Pero principalmente, van a por ti y Ronnie.
—¿Por qué Liam mató a dos de sus miembros?
—digo, aunque me arrepiento en cuanto sale de mi boca porque de repente la imagen de Liam masacrando a ese hombre en el bosque aparece en mi mente.
«Lo hizo para protegerme», pienso rápidamente.
«¿No es así?»
—¿Qué?
No.
Liam tiene una historia mucho más larga con el Purgatorio.
Quiero decir, todos la tenemos —gesticula entre Jeremy, ella misma y Liam—.
Pero ¿quién no la tendría después de que ellos m-
—Stella, es suficiente —ordena Liam abruptamente, cortando a Stella.

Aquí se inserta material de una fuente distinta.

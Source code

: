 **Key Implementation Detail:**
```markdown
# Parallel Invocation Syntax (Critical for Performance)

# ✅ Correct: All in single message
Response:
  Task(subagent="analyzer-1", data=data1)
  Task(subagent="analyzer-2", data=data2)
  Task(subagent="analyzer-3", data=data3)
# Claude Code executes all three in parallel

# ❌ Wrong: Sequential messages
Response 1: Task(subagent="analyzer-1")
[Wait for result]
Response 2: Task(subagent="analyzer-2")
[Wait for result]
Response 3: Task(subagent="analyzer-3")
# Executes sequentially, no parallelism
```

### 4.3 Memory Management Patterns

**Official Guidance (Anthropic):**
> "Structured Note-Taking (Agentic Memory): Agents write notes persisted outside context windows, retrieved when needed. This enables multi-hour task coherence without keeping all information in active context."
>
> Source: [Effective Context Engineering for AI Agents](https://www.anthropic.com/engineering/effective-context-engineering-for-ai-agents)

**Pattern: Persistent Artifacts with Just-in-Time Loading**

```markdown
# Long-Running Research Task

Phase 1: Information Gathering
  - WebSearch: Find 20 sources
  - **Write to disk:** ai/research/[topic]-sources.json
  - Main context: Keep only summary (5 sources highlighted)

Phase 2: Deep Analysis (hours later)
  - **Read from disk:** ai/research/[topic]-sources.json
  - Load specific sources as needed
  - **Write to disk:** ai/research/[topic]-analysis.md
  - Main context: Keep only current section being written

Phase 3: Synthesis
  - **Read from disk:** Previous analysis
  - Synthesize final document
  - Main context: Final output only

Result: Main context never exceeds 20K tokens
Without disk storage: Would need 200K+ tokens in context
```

Sus cejas se fruncen ante su repentino arrebato.
—¿No sabe sobre-
—Dije que es suficiente —repite Liam y veo cómo su mandíbula se aprieta con fuerza—.
No hables de eso.
—¿Por qué siempre me ocultas cosas?
—pregunto y giro mi cuerpo para enfrentar a Liam—.
Es como si no quisieras que supiera nada sobre ti, pero tú quieres saberlo todo sobre mí.
—Ronnie, hablaremos de esto más tarde.
Se acabó la conversación por ahora —declara Liam y cuando no respondo, se aleja de mí, obviamente pensando que ha ganado esta pequeña discusión.
Me pongo de pie y niego con la cabeza.
—¡No!
¡No voy a dejarlo pasar!
¡Estoy harta de que desaparezcas durante días sin tener idea de dónde estás!
¡Estoy harta de que estés tan enfadado con el Purgatorio y yo sin saber por qué!
—¡Lo hago para protegerte!
—grita, poniéndose de pie también.
—¡Eso es una mierda!
—Me alejo de él, caminando hacia la habitación más cercana y escuchando los pasos furiosos de Liam detrás de mí.
—¿Cómo es eso una mierda?
¡Maté a todos esos idiotas del Purgatorio por ti!
¡Lo hice para mantenerte a salvo!
—Si estás tratando de protegerme, ¿por qué me dejas sola tantas veces?
Desapareces durante días y me quedo preocupada por ti.
Y no necesito tu protección, estoy bien sin ti.
—Eso sí que es una mierda —gruñe y agarra mi brazo, obligándome a mirarlo.
O más bien, a mirar hacia arriba a él—.
¿Quién fue el que te protegió todas esas veces?
¿Cuando el Purgatorio te rastreó después del baile?
¿Esa noche en el bosque?
¡Yo!
¡Yo estaba allí!
No el jodido Adán.
Niego con la cabeza e intento sacar mi brazo de su fuerte agarre, pero es inútil.
—¿Qué tiene que ver Adán con todo esto?
Esto no tiene nada que ver con él.
—Sí tiene —argumenta—.
Me enteré de que escribió esa estúpida obra sobre ustedes dos.
Sobre tu infancia.
¿Estás segura de que no lo amas?
Apuesto a que quieres ser la pareja de él.
—Se inclina, siseando acusaciones en mi cara.
—¿Estás tan cegado por tus celos que has olvidado cómo me chantajeó para estar con él?
—le respondo—.
No quiero estar con Adán.
Dejé la manada para poder dejar de estar bajo su control y el de su padre y, lo más importante, lo hice para poder estar contigo, idiota.
Estoy loca por ti y obviamente no puedes verlo.
Tal vez lo harías si estuvieras más presente.
—De nuevo, lo hago para protegerte —repite y luego hace una pausa por un minuto o dos—.
Y quizás por mis propias razones egoístas, pero eso no importa.